Cord-Age-Gender Connections Shape the Pathophysiology of Multiple Sclerosis Progressive Forms.

There is increasing evidence that sex hormones, aging, and the occurrence of spinal cord (SC) tissue alterations exert combined effects on the development and outcome of multiple sclerosis (MS) progressive forms [...].

There is increasing evidence that sex hormones, aging, and the occurrence of spinal cord (SC) tissue alterations exert combined effects on the development and outcome of multiple sclerosis (MS) progressive forms. This view is best exemplified in patients suffering from primary progressive MS (PPMS). Indeed, a well-known yet frequently neglected feature of PPMS is a 1:1 sex ratio, which contrasts with the 3 female to 1 male ratio observed in relapsing remitting MS (RRMS) [1]. Accordingly, in patients with a radiologically isolated syndrome, being a male is a risk factor to develop PPMS [2]. Along this line, it has been established for a long time that the mean age of onset in PPMS varies between 40 and 50 years, which, on average, corresponds to a 10 years delay compared to RRMS [3]. Finally, the use of increasingly sophisticated magnetic resonance imaging (MRI) technologies has allowed one to establish two important points with regard to the links between PPMS and spinal cord tissue alterations. First, in patients with an established diagnostic of PPMS, SC atrophy and/or SC lesion load were shown to more reliably predict or reflect clinical disability, compared to their brain counterparts [4,5]. Second, in patients with a radiologically isolated syndrome, SC atrophy and/or SC lesion load were found to be early markers of progressive MS onset [2,6].
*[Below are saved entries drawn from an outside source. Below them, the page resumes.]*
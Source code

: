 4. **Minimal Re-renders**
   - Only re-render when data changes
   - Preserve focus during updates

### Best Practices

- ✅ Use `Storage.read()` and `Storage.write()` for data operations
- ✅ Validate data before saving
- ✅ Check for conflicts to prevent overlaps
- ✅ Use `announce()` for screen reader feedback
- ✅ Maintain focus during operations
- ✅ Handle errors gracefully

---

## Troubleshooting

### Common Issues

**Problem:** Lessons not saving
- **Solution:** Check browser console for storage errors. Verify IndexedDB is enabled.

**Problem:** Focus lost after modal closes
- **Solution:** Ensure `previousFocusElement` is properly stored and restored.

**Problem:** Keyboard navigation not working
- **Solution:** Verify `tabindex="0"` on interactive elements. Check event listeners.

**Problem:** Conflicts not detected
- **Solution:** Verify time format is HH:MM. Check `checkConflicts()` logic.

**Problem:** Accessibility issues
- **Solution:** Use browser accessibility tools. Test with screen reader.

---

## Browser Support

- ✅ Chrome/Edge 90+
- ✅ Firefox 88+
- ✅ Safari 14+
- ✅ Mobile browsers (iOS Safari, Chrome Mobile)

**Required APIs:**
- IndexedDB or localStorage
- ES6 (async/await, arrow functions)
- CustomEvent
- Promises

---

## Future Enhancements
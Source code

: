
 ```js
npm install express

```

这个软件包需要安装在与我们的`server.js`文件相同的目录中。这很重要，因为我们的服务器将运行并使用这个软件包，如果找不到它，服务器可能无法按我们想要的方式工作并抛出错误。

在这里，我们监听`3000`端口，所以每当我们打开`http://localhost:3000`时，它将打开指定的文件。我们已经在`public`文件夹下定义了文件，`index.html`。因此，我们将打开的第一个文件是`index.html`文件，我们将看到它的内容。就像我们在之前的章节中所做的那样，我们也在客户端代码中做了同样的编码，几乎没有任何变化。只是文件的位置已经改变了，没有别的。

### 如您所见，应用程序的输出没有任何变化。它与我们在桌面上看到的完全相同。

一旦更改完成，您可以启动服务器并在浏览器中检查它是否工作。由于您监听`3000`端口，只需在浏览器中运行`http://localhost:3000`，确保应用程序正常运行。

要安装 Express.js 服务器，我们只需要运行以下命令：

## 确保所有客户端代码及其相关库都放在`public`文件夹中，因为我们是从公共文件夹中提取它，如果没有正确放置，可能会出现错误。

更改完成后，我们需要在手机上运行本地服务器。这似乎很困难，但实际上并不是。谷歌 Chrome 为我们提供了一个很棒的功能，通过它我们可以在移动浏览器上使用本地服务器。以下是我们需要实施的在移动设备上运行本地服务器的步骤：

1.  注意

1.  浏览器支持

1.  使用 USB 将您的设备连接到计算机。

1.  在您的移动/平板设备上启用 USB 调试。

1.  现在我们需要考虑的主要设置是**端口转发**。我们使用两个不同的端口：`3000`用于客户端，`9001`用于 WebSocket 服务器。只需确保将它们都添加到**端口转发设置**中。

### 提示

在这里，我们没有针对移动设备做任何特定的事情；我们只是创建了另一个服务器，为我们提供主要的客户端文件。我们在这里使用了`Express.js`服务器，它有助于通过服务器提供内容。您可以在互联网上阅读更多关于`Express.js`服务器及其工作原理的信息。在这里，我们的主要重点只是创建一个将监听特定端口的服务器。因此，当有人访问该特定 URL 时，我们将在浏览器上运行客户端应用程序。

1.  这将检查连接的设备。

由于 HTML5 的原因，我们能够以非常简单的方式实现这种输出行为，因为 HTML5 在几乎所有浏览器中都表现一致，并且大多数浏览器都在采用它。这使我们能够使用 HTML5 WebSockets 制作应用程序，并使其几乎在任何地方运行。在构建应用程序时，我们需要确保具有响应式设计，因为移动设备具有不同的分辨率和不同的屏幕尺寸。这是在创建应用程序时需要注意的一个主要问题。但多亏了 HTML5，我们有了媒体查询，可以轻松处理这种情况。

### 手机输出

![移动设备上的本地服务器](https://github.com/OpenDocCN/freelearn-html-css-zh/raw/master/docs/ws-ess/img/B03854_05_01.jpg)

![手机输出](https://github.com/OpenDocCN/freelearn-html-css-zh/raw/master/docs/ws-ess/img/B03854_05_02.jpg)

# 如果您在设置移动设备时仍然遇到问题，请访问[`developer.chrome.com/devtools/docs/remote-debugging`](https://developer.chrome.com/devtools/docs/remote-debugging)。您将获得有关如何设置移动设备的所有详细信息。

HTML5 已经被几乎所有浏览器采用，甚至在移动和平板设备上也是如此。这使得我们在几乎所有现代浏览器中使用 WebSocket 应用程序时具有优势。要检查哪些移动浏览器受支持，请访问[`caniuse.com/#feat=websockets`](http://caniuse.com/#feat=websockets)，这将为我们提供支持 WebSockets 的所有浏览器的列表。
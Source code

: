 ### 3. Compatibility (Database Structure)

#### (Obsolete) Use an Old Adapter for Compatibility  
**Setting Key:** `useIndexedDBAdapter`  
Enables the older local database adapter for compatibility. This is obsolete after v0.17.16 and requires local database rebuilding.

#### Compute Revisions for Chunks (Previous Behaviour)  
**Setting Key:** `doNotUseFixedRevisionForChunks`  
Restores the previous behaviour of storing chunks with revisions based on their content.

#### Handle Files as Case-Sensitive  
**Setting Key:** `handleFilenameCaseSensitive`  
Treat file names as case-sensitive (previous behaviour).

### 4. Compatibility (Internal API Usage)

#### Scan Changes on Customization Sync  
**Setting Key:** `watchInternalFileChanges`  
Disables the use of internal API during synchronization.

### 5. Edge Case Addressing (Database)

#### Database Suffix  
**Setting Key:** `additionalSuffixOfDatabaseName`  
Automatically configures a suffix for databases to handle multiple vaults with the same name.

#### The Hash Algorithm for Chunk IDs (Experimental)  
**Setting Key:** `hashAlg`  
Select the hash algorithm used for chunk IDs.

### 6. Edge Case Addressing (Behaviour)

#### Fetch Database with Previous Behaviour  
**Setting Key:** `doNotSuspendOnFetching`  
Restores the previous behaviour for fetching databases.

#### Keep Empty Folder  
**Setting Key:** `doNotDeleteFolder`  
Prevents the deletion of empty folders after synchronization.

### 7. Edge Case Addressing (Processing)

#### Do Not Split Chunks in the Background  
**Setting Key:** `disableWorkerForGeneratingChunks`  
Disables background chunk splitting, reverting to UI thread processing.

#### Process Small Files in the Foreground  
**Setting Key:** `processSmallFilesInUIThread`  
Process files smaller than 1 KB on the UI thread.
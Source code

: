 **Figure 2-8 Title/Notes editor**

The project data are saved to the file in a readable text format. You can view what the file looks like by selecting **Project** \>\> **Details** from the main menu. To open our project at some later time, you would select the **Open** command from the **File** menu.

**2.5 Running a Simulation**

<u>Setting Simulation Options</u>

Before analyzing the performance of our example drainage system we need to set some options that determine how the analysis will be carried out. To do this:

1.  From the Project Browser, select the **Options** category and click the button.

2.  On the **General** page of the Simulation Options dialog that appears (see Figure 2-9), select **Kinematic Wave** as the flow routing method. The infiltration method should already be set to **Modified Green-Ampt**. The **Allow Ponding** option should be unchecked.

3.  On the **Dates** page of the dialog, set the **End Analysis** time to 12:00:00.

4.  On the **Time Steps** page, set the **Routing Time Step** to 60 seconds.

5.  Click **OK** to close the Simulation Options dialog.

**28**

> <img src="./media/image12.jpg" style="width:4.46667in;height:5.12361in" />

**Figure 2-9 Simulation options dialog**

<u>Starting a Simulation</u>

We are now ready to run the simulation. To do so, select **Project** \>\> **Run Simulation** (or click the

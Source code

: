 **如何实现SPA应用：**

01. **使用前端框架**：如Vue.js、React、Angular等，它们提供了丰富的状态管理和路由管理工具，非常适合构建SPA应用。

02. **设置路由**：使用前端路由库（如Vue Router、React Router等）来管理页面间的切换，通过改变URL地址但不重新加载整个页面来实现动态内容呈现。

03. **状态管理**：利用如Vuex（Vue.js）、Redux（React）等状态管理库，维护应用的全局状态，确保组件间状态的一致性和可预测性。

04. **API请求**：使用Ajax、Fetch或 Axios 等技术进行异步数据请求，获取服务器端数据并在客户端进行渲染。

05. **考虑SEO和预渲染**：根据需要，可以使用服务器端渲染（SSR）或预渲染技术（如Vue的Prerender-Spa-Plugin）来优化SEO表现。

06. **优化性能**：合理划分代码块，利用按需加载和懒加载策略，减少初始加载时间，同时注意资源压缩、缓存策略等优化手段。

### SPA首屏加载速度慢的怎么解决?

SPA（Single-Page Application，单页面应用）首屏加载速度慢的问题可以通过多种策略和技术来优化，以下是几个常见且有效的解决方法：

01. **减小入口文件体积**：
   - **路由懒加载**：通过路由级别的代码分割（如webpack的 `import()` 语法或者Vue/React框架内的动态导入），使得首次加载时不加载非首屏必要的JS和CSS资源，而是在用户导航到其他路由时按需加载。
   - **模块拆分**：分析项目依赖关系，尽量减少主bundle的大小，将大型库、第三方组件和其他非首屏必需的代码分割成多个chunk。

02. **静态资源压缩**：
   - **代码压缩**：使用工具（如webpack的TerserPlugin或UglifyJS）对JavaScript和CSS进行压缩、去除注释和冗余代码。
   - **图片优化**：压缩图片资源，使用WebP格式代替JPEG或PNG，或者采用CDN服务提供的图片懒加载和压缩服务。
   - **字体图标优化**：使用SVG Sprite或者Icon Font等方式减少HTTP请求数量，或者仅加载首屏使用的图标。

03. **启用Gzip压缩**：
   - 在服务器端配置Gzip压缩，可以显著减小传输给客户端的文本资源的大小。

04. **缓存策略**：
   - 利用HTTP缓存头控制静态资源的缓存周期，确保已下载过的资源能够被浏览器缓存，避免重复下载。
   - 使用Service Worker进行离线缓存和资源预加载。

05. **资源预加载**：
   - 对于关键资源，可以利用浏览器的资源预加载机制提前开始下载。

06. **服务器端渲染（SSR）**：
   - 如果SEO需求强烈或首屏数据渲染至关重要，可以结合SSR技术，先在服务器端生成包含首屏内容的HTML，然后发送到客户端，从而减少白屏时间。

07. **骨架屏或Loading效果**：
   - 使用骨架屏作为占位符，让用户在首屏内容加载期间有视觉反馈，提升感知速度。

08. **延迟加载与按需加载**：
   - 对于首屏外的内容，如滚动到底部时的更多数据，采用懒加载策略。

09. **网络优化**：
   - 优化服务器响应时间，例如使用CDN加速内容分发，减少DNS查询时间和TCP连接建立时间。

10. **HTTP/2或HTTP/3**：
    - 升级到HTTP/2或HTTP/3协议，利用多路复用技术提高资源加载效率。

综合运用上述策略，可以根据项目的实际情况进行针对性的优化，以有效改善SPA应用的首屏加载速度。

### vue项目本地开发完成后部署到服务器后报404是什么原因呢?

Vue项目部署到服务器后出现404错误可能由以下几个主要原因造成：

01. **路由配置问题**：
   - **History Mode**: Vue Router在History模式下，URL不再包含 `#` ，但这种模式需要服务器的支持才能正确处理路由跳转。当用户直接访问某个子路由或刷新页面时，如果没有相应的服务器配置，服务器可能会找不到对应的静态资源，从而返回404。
While such findings point to a connection between spinal cord, age, and gender in PPMS pathophysiology, other arguments indicate that, to some extent, this view might be extrapolated to secondary progressive MS (SPMS). Thus, irrespective of MS clinical forms, aging is a major risk factor of disease progression [7] and clinical progression in SPMS patients occurs at similar ages or even later compared to PPMS patients [8]. Also, with regard to gender, male RRMS patients are at higher risks for developing clinical worsening [9] or converting to SPMS [10]. Finally, compared to RRMS patients, spinal cord tissue alterations (including lesion load and atrophy) are more pronounced is SPMS patients [4,6,11] and may predict neurological disability [12].

However, when considering a pathophysiological connection between cord, age, and gender in MS progressive forms, one would expect that, in PPMS and SPMS, spinal cord lesions would exhibit more pronounced signs of inflammation, compared to brain lesions. On the contrary, paradoxically, spinal cords in progressive MS patients exhibit a lower percentage of active plaques and a higher percentage of chronic inactive plaques, compared to brains [13,14]. We would like here to argue that such an apparent discrepancy between neuropathological and clinico-radiological findings might be explained by the possible incompleteness of our current neuropathological classification regarding plaque activity. One should keep in mind that such a classification essentially relies on the general principle that inactive plaques are characterized by a lack of myelin-laden macrophages/microglia, whether within the plaque itself or in the periplaque area. This implies that astrocytes, the predominant glial cell type in chronic inactive plaques, are merely scar-associated astrocytes that are hence not “active”. Several works challenge this view. In particular, we demonstrated that in MS spinal cords, myelin-laden macrophages/microglia could be observed only exceptionally in large periplaque areas otherwise characterized by an extensive astrocytosis, partial demyelination, and a TGF-beta 1 molecular signature [15,16]. Moreover, astrocytes in inactive plaques were found to overexpress JAG1 (Jagged 1) [17,18], a TGFB1-induced astrocyte-expressed ligand that triggers the oligodendrogenesis-inhibiting Notch signaling pathway [18,19]. Altogether, these data suggest that “inactivity” with regard to the presence of myelin-laden macrophages/microglia does not equal “inactivity” regarding astrocytosis and, possibly, the astrocyte-driven progression of tissue alterations.

Overall, future studies are needed to clarify the links between age, gender, and spinal cord tissue alterations in the pathophysiology of MS progressive forms. We suggest that such parameters are interconnected and that the aging-dependent decline in androgens and/or androgen precursors is amplifying a slowly evolving process of TGF-beta 1-mediated tissue remodeling that preferentially targets the spinal cord.